Local sources told Al Jazeera that at least four of 19 districts in Paktika experienced severe damage. According to the United Nations, at least 200 people died in Gayan.

A Taliban helicopter takes off after bringing aid to an area affected by an earthquake in Gayan, Afghanistan, on June 23, 2022 [Ali Khara/Reuters] (Reuters)

‘I feel that pain, even here in Europe’

Afghans at home and abroad have launched their own aid campaigns to assist victims of the quake.

“Wherever it may be on the map, if people in Afghanistan are suffering, I feel that pain, even here in Europe,” said Shafi Karimi, an Afghan journalist based in France, who has started an online fundraising campaign hoping to raise 10,000 euros to help victims.

“We may be far away now, but we can’t forget our people,” said Karimi, explaining that he wanted his fundraising effort to serve as a model for Afghans abroad whether they left the country in the last year – since the Taliban retook power – or decades ago.

“I know it’s not much, but maybe I can help a family rebuild one of their rooms, or at the very least put some food on their table,” he said.

Pashtana Durrani, an education rights advocate currently studying in the United States, said she had initially “sworn off” humanitarian work, but said that the reports of devastation coming out of the most affected zones had driven her to start fundraising efforts and to partner with local grassroots groups and NGOs in Afghanistan. She hopes her aid effort will reach those most in need.

“There need to be people who are trying their best to serve the affected people instead of categorising them based on ethnicity or which side they fought on,” Durrani said.

“The least I can do is provide some small help so they don’t have to worry about where they sleep or what to eat.”

Continuing sanctions and restrictions on banking in Afghanistan since the Taliban takeover are further complicating the fundraising efforts of both Durrani and Karimi.

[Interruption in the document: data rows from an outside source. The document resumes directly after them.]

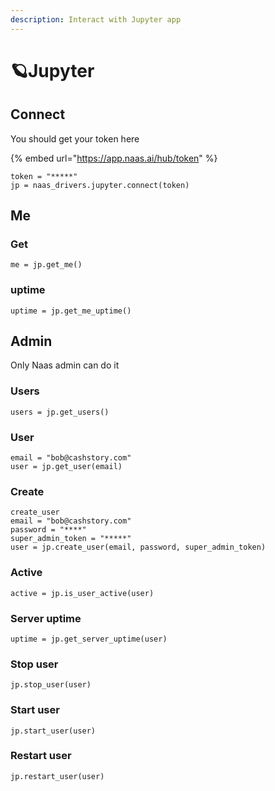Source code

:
 ```yaml
---
description: Interact with Jupyter app
---
```


# 🪐Jupyter

## Connect

You should get your token here

{% embed url="https://app.naas.ai/hub/token" %}

```text
token = "*****"
jp = naas_drivers.jupyter.connect(token)
```

## Me

### Get 

```text
me = jp.get_me()
```

### uptime

```text
uptime = jp.get_me_uptime()
```

## Admin

Only Naas admin can do it

### Users

```text
users = jp.get_users()
```

### User

```text
email = "bob@cashstory.com"
user = jp.get_user(email)
```

### Create

```text
create_user
email = "bob@cashstory.com"
password = "****"
super_admin_token = "*****"
user = jp.create_user(email, password, super_admin_token)
```

### Active

```text
active = jp.is_user_active(user)
```

### Server uptime

```text
uptime = jp.get_server_uptime(user)
```

### Stop user

```text
jp.stop_user(user)
```

### Start user

```text
jp.start_user(user)
```

### Restart user

```text
jp.restart_user(user)
```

They both want to focus on raising as much money as possible, and getting it directly to people in need without having to deal with the limitations placed on banking in Afghanistan.

Durrani said she wanted to use an app to send money, but that the fees would be too high. Karimi said that even once-reliable services such as Western Union and MoneyGram are proving overly complicated as a result of the global restrictions put on banking after the Taliban returned to power last August.

“It’s so difficult to get money into the country nowadays, but we will find a way to do it. We have to, for the people, this when they need us the most,” he said.

Durrani and Karimi are not alone in their fundraising efforts. Afghans everywhere have started to help, including Rashid Khan, Afghanistan’s star cricket player, who has started an online collection, promising that every cent collected will go directly to the victims of the earthquake.